Le Banquet: Ce que vous dites pose la question, d’une part, de l’autonomie de la prise de décision, d’autre part, de la possibilité de revirement. Existe-t-il un moment où quelqu’un, qui ne peut sans doute être que le président de la République, éventuellement conseillé par un ministre, peut déclarer, par exemple, que la position traditionnelle à l’égard de la Russie, de la Chine, de l’Europe, des États-Unis, du dossier moyen-oriental, etc. doit changer pour telle ou telle raison, ce qui signifie qu’on rompt en connaissance de cause avec telle partie de l’héritage gaullo-mitterrandien, ou plus ancien, et qu’on affirme de nouvelles options?

H. V.: Il n’y a pas de rupture, au sens où il ne peut y avoir d’abolition brusque des réalités historiques, géographiques, politiques, culturelles, des mentalités et de nos systèmes d’alliance. Mais il peut exister des inflexions lourdes (par exemple, le discours à la Knesset en Israël en 1982 et le discours au Bundestag). La dernière grande décision de rupture a été celle du général de Gaulle lorsqu’il a décidé en 1966 de sortir du commandement intégré de l’OTAN (ou sa conférence de presse de 1967 sur le Proche Orient).

Le Banquet: Ou, sur un mode mineur, ce que votre successeur a fait avant le déclenchement de la guerre contre l’Irak, même s’il ne s’agit pas à proprement parler d’une rupture.

H. V.: Sans vouloir réduire l’importance de cet épisode, cela n’a pas eu la même portée. La guerre a eu lieu quand même et la France n’a pas cherché à rompre avec l’Alliance atlantique ni refuser tout travail en commun avec les États-Unis. D’ailleurs, Jacques Chirac et ses gouvernements ont vite cherché des occasions de coopérer de façon visible avec les Américains. Alors que la décision du général de Gaulle fut une décision fondatrice et durable: personne n’a osé revenir dessus, même si ses successeurs ont été pragmatiques et ont essayé par la suite de redevenir inter-opérables et compatibles avec les forces de l’OTAN. Mais aucun président français, je pense (et j’espère), n’acceptera de soumettre à nouveau notre pays à un engagement automatique.

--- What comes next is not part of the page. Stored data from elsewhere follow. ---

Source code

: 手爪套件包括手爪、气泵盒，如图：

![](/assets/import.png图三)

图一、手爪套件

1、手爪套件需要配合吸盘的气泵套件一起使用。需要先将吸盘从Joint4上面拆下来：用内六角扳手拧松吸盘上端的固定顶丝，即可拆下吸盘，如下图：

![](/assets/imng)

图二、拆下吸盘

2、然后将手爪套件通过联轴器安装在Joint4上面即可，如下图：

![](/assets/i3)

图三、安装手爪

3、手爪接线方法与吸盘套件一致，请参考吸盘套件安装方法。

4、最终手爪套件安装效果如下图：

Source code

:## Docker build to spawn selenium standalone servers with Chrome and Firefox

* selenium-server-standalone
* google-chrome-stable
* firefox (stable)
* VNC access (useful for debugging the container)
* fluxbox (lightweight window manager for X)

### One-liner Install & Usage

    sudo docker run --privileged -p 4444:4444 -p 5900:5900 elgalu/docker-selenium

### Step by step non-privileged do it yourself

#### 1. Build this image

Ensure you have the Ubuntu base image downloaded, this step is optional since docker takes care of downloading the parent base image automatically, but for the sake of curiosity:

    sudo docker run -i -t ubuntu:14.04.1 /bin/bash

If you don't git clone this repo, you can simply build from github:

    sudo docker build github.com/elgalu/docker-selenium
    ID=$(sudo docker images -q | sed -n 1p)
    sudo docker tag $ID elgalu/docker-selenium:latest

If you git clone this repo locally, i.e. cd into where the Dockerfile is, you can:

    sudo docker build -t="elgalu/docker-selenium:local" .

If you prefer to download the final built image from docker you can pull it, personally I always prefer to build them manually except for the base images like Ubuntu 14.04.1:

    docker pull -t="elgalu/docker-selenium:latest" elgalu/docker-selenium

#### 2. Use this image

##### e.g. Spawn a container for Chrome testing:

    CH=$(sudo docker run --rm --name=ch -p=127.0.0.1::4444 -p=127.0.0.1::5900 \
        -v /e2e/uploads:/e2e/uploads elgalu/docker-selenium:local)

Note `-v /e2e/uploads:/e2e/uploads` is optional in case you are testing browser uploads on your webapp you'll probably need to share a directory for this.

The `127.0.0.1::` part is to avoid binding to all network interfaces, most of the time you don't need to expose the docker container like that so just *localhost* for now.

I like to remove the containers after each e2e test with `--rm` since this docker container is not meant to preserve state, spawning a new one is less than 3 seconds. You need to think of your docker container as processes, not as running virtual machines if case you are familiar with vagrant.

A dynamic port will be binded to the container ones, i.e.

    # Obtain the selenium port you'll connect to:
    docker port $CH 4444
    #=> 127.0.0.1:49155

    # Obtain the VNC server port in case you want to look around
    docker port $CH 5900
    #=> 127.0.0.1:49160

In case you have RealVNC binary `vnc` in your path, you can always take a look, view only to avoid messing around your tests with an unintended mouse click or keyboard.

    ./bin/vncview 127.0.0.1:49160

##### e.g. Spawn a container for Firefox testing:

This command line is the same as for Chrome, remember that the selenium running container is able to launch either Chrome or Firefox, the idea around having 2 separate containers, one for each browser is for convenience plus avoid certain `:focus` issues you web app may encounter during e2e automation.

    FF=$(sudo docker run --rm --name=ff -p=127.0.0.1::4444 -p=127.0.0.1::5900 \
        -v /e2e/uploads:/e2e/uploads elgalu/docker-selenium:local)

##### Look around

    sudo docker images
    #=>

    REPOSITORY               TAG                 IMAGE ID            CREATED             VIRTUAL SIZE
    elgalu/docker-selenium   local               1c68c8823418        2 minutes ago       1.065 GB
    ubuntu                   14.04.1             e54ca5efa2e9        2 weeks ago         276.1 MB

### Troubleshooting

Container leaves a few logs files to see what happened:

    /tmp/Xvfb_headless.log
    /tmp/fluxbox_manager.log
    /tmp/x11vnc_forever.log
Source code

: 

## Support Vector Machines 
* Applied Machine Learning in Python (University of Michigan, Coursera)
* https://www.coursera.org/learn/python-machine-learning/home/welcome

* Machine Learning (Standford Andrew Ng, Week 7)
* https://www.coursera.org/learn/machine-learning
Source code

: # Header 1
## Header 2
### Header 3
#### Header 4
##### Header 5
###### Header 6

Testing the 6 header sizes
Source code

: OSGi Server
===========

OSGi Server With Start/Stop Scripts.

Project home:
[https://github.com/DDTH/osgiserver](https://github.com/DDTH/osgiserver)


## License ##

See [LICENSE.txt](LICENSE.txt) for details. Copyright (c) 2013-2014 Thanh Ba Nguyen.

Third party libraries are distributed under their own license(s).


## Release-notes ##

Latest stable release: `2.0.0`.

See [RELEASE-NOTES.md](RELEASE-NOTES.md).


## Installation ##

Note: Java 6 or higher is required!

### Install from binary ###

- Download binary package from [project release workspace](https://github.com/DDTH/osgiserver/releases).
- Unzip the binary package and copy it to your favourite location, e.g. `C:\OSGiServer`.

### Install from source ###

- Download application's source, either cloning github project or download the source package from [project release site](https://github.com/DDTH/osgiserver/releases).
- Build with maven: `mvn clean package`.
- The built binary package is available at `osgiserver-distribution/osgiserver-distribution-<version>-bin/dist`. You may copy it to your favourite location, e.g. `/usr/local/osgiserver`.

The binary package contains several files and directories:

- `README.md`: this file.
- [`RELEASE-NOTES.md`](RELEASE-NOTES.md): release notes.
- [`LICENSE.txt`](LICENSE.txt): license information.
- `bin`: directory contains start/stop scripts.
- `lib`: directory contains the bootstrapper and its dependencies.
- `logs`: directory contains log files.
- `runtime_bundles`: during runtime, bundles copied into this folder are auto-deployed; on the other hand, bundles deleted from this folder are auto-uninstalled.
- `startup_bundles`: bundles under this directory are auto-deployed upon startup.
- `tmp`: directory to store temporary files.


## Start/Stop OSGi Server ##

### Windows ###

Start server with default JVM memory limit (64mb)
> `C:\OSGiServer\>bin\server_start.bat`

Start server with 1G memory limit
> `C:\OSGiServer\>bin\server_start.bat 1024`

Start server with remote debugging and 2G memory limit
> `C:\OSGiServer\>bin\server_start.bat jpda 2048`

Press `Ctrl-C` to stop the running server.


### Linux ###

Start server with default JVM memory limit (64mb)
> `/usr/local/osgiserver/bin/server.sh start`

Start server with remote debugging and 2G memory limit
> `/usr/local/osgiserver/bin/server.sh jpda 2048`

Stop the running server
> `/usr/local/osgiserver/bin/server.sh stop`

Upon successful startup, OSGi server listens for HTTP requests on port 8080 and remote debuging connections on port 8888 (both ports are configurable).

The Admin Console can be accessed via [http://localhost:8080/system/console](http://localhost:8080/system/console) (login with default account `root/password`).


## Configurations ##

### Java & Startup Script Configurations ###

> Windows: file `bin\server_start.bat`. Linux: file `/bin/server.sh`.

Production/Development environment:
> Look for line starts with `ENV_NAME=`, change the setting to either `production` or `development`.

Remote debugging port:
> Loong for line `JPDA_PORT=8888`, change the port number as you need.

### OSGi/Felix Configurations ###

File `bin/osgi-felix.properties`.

Le Banquet: Vous avez évoqué la question tchétchène. Il existe plusieurs manières, lourdes de conséquences, de gérer ce dossier.

H. V.: Il devrait y avoir pour les Russes une autre façon de le gérer. Et pour nous, une façon d’en parler, de ne pas escamoter le sujet, de dire au contraire aux Russes qu’ils doivent chercher une solution politique et pas seulement militaire sans rompre la relation nécessaire avec la Russie. Même si on sait que nos moyens de pression sur la Russie sont limités du fait de nos besoins en gaz et en pétrole. On ne peut être exclusivement droits-de-l’hommiste, ni réaliste au mauvais sens du terme (même si au total la Realpolitik a fait couler moins de sang que l’utopisme). Dans les sociétés modernes, être réaliste, c’est aussi tenir compte du poids des opinions publiques, la nôtre et celle des autres.

Les décisions inachevées

Le Banquet: Indépendamment des décisions pénibles que vous avez évoquées, y a-t-il des décisions que, à la lumière notamment des événements ultérieurs vous regrettez d’avoir prises ou de ne pas avoir prises?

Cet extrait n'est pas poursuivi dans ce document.